Treatment of suspects and convicted criminals who flee from abroad to Lebanon is a particular problem. Lebanese law prohibits the extradition of its nationals, yet there have been extraditions in the past. In 2019, Beirut rendered to the United States a dual Lebanese American citizen accused of abducting his 4-year-old son. While the country seldom extradites its alleged felons, Lebanon could prosecute and convict these individuals at home if a foreign country requests it and provides the case files. This rarely occurs, however, and the lackadaisical approach to lawbreakers has essentially established Lebanon as a premier sanctuary state.
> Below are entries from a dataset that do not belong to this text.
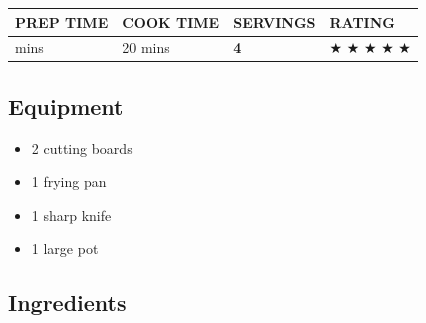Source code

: \documentclass[
]{book}
\providecommand{\tightlist}{%
  \setlength{\itemsep}{0pt}\setlength{\parskip}{0pt}}
\begin{document}
\begin{longtable}[]{@{}llll@{}}
\toprule\noalign{}
\textbf{PREP TIME} & \textbf{COOK TIME} & \textbf{SERVINGS} &
\textbf{RATING} \\
\midrule\noalign{}
\endhead
\bottomrule\noalign{}
\endlastfoot
5 mins & 20 mins & \textbf{4} & ★ ★ ★ ★ ★ \\
\end{longtable}

\subsection*{Equipment}\label{equipment-4}

\begin{itemize}
\tightlist
\item
  2 cutting boards
\item
  1 frying pan
\item
  1 sharp knife
\item
  1 large pot
\end{itemize}

\subsection*{Ingredients}\label{ingredients-4}
\end{document}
The latest embarrassment concerns Rami Adwan, the Lebanese ambassador to France accused in June of raping two female employees of his embassy. After investigating these and other claims of abuse, Paris requested that Beirut lift the diplomat’s immunity to allow his prosecution to proceed in France. Instead of compelling the ambassador to face the allegations, however, the Lebanese foreign ministry recalled him to Beirut, thereby protecting the envoy from prosecution.
Like Adwan, Riad Salameh, the longtime governor of Lebanon’s central bank, is also being shielded from legal jeopardy abroad. In May, both France and Germany issued international arrest warrants for Salameh on corruption charges. Salameh, who stepped down this week after serving for 30 years, stands accused of pilfering some $300 million from the central bank during his tenure, a term that culminated with Lebanon’s financial collapse. Given the perennial endemic and massive graft that has bankrupted the state, Salameh’s alleged crimes barely stand out. But for many in Lebanon and abroad, he has become a symbol of official misconduct.
The Lebanese judiciary ordered the confiscation of Salameh’s passport, ostensibly to prevent him from going on the lam. It’s more likely, however, that Beirut wants to prevent him from traveling abroad and testifying in Europe, perhaps turning state’s evidence and potentially implicating dozens of Lebanon’s top politicos and bankers. After serving in this key financial role for so long, Salameh knows where the Lebanese power elite’s bodies are buried. It’s difficult to imagine he will venture abroad again.
Perhaps the most famous recipient of safe haven in Lebanon is Carlos Ghosn, the erstwhile CEO of Renault and Nissan. The businessman, who holds Lebanese, Brazilian, and French citizenship, was arrested in Japan in 2018 for financial misconduct and misuse of corporate assets. While on bail in 2019, Ghosn was smuggled out of Japan in a large audio equipment box, eventually finding safe haven in Lebanon. Despite being wanted by Tokyo and Paris, the tycoon resides comfortably in Beirut with his wife and estimated $70 million fortune.
Lebanon’s lack of accountability isn’t restricted to foreign cases and extradition requests. Dozens of political assassinations in Lebanon—most believed to have been carried out by Hezbollah—remain domestically unprosecuted. The Hariri verdict was unusual in that a perpetrator was convicted at all, even if he continues to escape punishment. Most high-profile killings are not even investigated. In February 2021, for example, the prominent Hezbollah critic Lokman Slim was assassinated by a hit team in the Shiite militia’s heartland. No progress has been made on the case. More recently, in December 2022, an Irish United Nations peacekeeper in southern Lebanon was lynched by a group of self-identified Hezbollah members. Five individuals were charged in the attack, but only one has been taken into custody.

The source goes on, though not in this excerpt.